=== Work to complete ===
Your answer should consist only of the lines from the line containing "就職活動など様々な場で公開す" through the last line below, each repeated exactly.
==== Supplied records
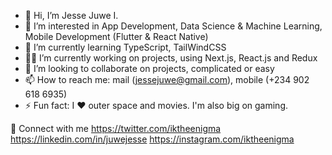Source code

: - 👋 Hi, I’m Jesse Juwe I.
- 👀 I’m interested in App Development, Data Science & Machine Learning, Mobile Development (Flutter & React Native)
- 🌱  I’m currently learning TypeScript, TailWindCSS
- 💪🏽 I’m currently working on projects, using Next.js, React.js and Redux
- 💞️ I’m looking to collaborate on projects, complicated or easy
- 📫 How to reach me: mail (jessejuwe@gmail.com), mobile (+234 902 618 6935)
- ⚡ Fun fact: I ❤️ outer space and movies. I'm also big on gaming.

🔗  Connect with me
https://twitter.com/iktheenigma https://linkedin.com/in/juwejesse https://instagram.com/iktheenigma

<!---
jessejuwe/jessejuwe is a ✨ special ✨ repository because its `README.md` (this file) appears on your GitHub profile.
You can click the Preview link to take a look at your changes.
--->
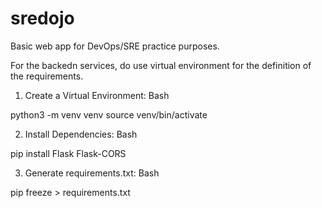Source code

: # sredojo

Basic web app for DevOps/SRE practice purposes.

For the backedn services, do use virtual environment for the definition of the requirements.

1. Create a Virtual Environment:
Bash

python3 -m venv venv
source venv/bin/activate

2. Install Dependencies:
Bash

pip install Flask Flask-CORS

3. Generate requirements.txt:
Bash

pip freeze > requirements.txt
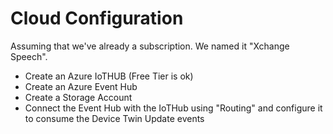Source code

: # Cloud Configuration

Assuming that we've already a subscription. We named it "Xchange Speech".

- Create an Azure IoTHUB (Free Tier is ok)
- Create an Azure Event Hub
- Create a Storage Account
- Connect the Event Hub with the IoTHub using "Routing" and configure it to consume the Device Twin Update events
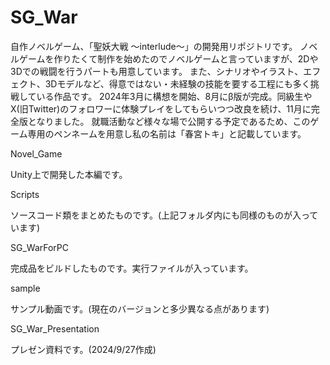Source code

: # SG_War
自作ノベルゲーム、「聖妖大戦 ～interlude～」の開発用リポジトリです。
ノベルゲームを作りたくて制作を始めたのでノベルゲームと言っていますが、2Dや3Dでの戦闘を行うパートも用意しています。
また、シナリオやイラスト、エフェクト、3Dモデルなど、得意ではない・未経験の技能を要する工程にも多く挑戦している作品です。
2024年3月に構想を開始、8月にβ版が完成。同級生やX(旧Twitter)のフォロワーに体験プレイをしてもらいつつ改良を続け、11月に完全版となりました。
就職活動など様々な場で公開する予定であるため、このゲーム専用のペンネームを用意し私の名前は「春宮トキ」と記載しています。

Novel_Game

Unity上で開発した本編です。

Scripts

ソースコード類をまとめたものです。(上記フォルダ内にも同様のものが入っています)

SG_WarForPC

完成品をビルドしたものです。実行ファイルが入っています。

sample

サンプル動画です。(現在のバージョンと多少異なる点があります)

SG_War_Presentation

プレゼン資料です。(2024/9/27作成)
========
=== Result ===
就職活動など様々な場で公開する予定であるため、このゲーム専用のペンネームを用意し私の名前は「春宮トキ」と記載しています。

Novel_Game

Unity上で開発した本編です。

Scripts

ソースコード類をまとめたものです。(上記フォルダ内にも同様のものが入っています)

SG_WarForPC

完成品をビルドしたものです。実行ファイルが入っています。

sample

サンプル動画です。(現在のバージョンと多少異なる点があります)

SG_War_Presentation

プレゼン資料です。(2024/9/27作成)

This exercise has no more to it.